## HOW TO COMPLETE THIS TASK
Where a line below holds the string "PartitionInfo", that line goes into the answer.

## THE INPUT
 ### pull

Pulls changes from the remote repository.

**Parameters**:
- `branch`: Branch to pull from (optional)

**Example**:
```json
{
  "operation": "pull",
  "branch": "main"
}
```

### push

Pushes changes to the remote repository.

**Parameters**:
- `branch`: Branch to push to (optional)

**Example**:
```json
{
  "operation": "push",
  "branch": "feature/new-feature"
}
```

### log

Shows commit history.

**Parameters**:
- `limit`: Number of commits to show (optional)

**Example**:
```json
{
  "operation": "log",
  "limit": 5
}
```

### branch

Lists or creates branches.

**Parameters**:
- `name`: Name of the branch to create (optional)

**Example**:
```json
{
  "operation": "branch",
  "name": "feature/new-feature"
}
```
---
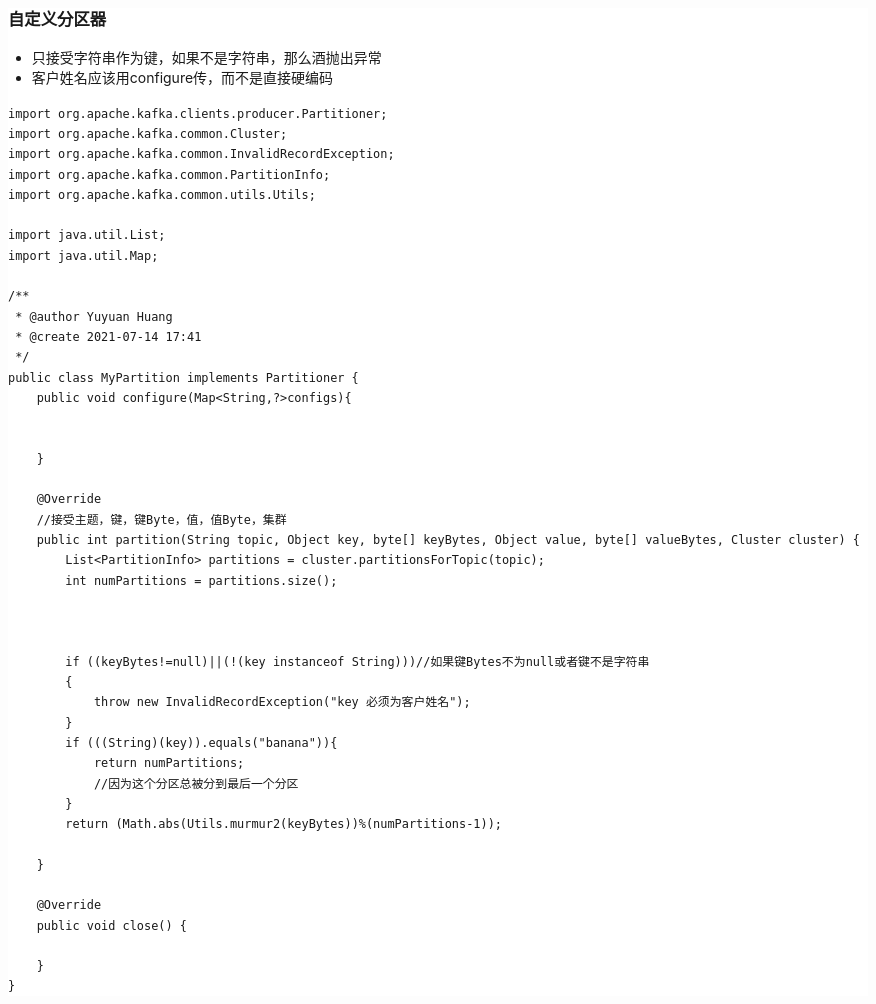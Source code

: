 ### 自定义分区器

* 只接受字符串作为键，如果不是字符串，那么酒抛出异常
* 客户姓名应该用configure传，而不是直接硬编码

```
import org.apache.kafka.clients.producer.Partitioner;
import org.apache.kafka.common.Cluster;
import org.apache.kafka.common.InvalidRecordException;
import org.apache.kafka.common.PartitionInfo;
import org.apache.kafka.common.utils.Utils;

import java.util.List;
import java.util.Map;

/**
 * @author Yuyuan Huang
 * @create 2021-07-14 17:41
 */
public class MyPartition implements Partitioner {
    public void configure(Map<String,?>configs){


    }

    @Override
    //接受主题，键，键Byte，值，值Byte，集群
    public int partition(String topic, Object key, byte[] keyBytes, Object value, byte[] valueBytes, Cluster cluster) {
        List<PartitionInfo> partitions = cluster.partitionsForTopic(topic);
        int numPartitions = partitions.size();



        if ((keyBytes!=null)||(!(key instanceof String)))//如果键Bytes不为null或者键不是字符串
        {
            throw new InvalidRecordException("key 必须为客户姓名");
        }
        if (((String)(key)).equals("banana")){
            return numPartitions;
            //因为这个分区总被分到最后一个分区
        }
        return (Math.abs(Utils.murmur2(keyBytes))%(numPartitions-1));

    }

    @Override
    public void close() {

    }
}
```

## REPLY
import org.apache.kafka.common.PartitionInfo;
        List<PartitionInfo> partitions = cluster.partitionsForTopic(topic);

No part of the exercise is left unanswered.